A measurement setup produces new files which should be uploaded to openBIS. In this example we will use the generic, well-known [IRIS data set](https://en.wikipedia.org/wiki/Iris_flower_data_set).
We want to create code to upload a data set and attacht it to an experimental step. 

The script should do the following:

* make sure the project and experiment exist - create if necessary
* read the measurements description from an additional file (measurement.txt)
* create the name/code of the experimental step with this information
* search this step - create if it is not already there, setting description from measurement.txt
* upload the two files (iris.csv, measurement) as a dataset to an experimental step

This example shows the **interactive development process** - step by step from the first line to the complete script.
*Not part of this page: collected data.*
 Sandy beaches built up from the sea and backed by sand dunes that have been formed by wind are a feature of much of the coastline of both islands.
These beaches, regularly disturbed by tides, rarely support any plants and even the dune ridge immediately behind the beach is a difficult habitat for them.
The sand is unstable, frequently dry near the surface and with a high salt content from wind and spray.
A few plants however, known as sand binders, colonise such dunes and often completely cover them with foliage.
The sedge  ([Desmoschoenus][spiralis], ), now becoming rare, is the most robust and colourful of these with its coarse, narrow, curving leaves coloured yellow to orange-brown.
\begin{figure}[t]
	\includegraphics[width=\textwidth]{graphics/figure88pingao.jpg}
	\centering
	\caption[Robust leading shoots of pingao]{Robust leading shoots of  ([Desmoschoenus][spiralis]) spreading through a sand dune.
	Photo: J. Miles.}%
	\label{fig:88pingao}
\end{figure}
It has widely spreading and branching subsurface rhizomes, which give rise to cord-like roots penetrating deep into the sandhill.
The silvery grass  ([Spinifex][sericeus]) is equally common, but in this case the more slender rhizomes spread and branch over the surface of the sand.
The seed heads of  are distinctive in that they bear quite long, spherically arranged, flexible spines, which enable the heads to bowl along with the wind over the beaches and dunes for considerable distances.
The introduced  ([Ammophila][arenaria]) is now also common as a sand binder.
To begin with it, **just run the cell below after replacing "mmusterm" with your BAM username**. This will be used both for the connection and for selecting space.

In [None]:
username = "mmusterm"

## Start: Connecting to openBIS

In [None]:
import getpass
from pybis import Openbis
o = Openbis('https://schulung.datastore.bam.de')
o.login(username, getpass.getpass('Enter openBIS password: '))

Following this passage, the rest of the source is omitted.